───── Dataset records ─────
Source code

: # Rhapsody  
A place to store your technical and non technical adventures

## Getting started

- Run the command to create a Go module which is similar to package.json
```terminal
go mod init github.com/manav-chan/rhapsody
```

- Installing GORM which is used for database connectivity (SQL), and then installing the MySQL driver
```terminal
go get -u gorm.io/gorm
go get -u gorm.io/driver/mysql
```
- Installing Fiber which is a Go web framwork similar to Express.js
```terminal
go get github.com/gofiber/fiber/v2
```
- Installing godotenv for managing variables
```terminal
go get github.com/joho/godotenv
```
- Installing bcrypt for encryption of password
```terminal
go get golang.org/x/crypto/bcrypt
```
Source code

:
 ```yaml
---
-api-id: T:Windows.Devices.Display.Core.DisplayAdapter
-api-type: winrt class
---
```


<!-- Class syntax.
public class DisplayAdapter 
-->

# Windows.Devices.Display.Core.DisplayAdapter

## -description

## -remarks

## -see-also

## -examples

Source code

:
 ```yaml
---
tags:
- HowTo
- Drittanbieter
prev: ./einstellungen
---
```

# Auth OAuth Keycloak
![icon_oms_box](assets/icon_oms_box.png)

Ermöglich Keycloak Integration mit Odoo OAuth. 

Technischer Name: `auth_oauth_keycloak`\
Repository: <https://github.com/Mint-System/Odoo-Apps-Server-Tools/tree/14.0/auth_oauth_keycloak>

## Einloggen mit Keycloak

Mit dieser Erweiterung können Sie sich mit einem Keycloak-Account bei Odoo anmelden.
─────
Please restate, exactly as written, the line that holds "# Auth OAuth Keycloak" and all remaining lines of the data above, and only those.

→ **Answer section**
# Auth OAuth Keycloak
![icon_oms_box](assets/icon_oms_box.png)

Ermöglich Keycloak Integration mit Odoo OAuth. 

Technischer Name: `auth_oauth_keycloak`\
Repository: <https://github.com/Mint-System/Odoo-Apps-Server-Tools/tree/14.0/auth_oauth_keycloak>

## Einloggen mit Keycloak

Mit dieser Erweiterung können Sie sich mit einem Keycloak-Account bei Odoo anmelden.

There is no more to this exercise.